Outside the Philadelphia Museum of Art, protesters lay down for eight minutes and forty-six seconds, the amount of time that a Minneapolis police officer, Derek Chauvin, pressed his knee on George Floyd’s neck.

A Photographer on the Front Lines of Philadelphia’s Protests

Twenty-nine-year-old Isaac Scott captured the early days of intense confrontation—including clashes with the police—and stayed for the more peaceful days that followed.

Photography by Isaac Scott

Isaac Scott is twenty-nine. Raised in Madison, Wisconsin, he moved to Philadelphia a couple of years ago to study ceramics at the Tyler School of Art and Architecture, at Temple University, where he worked long hours at a potter’s wheel. So, when the pandemic shut down the school and his studio, he was left without an artistic outlet. He started taking a camera with him everywhere, walking all over the city, “trying to put down some images and ideas—for later,” he said. But after the murder of George Floyd, in Minneapolis, and the spread of demonstrations across the country, he took to marching among the marchers, particularly along the stretch from City Hall to the Philadelphia Museum of Art. He and his camera stayed with the protests, from the early days of intense confrontation, of vandalism and police cars in flames, to the far more peaceful days that followed.

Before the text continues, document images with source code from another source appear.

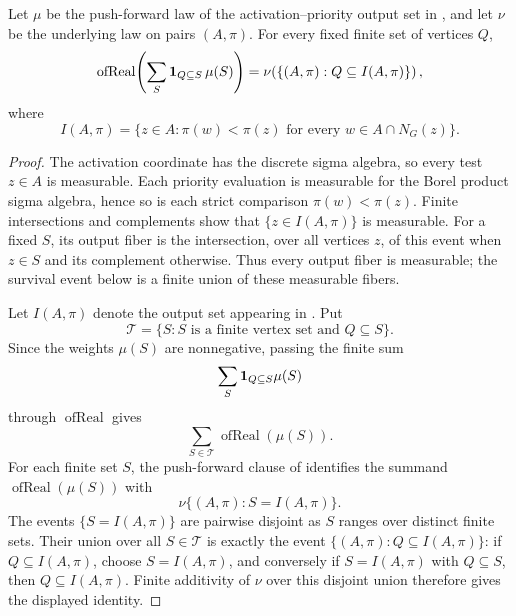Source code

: \begin{helper}
Let $\mu$ be the push-forward law of the activation--priority output set in
, and let $\nu$ be the underlying law on
pairs $(A,\pi)$.  For every fixed finite set of vertices $Q$,
\[
\operatorname{ofReal}\!\left(\sum_S
  {\bf 1}_{Q\subseteq S}\,\mu(S)\right)
=
\nu\!\left(\{(A,\pi):Q\subseteq I(A,\pi)\}\right),
\]
where
\[
I(A,\pi)=\{z\in A:\pi(w)<\pi(z)\text{ for every }w\in A\cap N_G(z)\}.
\]
\end{helper}
\begin{proof}
The activation coordinate has the discrete sigma algebra, so every test
$z\in A$ is measurable. Each priority evaluation is measurable for the
Borel product sigma algebra, hence so is each strict comparison
$\pi(w)<\pi(z)$. Finite intersections and complements show that
$\{z\in I(A,\pi)\}$ is measurable. For a fixed $S$, its output fiber is the
intersection, over all vertices $z$, of this event when $z\in S$ and its
complement otherwise. Thus every output fiber is measurable; the
survival event below is a finite union of these measurable fibers.

Let $I(A,\pi)$ denote the output set appearing in
.  Put
\[
\mathcal T=\{S:S\text{ is a finite vertex set and }Q\subseteq S\}.
\]
Since the weights $\mu(S)$ are nonnegative, passing the finite sum
\[
\sum_S {\bf 1}_{Q\subseteq S}\mu(S)
\]
through $\operatorname{ofReal}$ gives
\[
\sum_{S\in\mathcal T}\operatorname{ofReal}(\mu(S)).
\]
For each finite set $S$, the push-forward clause of
 identifies the summand
\(\operatorname{ofReal}(\mu(S))\) with
\[
\nu\{(A,\pi):S=I(A,\pi)\}.
\]
The events $\{S=I(A,\pi)\}$ are pairwise disjoint as $S$ ranges over distinct
finite sets.  Their union over all $S\in\mathcal T$ is exactly the event
\(\{(A,\pi):Q\subseteq I(A,\pi)\}\): if $Q\subseteq I(A,\pi)$, choose
$S=I(A,\pi)$, and conversely if $S=I(A,\pi)$ with $Q\subseteq S$, then
$Q\subseteq I(A,\pi)$.  Finite additivity of $\nu$ over this disjoint union
therefore gives the displayed identity.
\end{proof}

“I was teargassed twice,” Scott said, as he took a morning break. “People were getting maced by the cops at point-blank range.” He is hardly an experienced conflict journalist, and yet he would regularly get as close as he could to the front lines—and that meant being close to agitated police in riot gear. “I’m a six-foot-three black dude and I knew they’d have no issues beating me, and people like me, over the head,” he said, describing one particular moment of confrontation and fear. “I could only see things like that if I was really up close and with people. That was the kind of thing I was there to capture.”

In many cities, the effect of the demonstrations has shifted from the realm of the symbolic to the realm of policy. In Philadelphia, the removal of a bronze statue of the notoriously racist Frank Rizzo, who was the city’s mayor for most of the seventies, was followed by a raft of bills introduced in the city council to reform the police department. “The energy is there, and the city is finally respecting what’s happening,” Scott said. “Now I gotta get out there again. There’s more to come.”

—David Remnick

Scott photographed the crowd from the top of the museum’s steps. “We only get certain moments in history where there’s an opportunity to make real change,” he said. “I hope we take advantage of this moment while we have it.”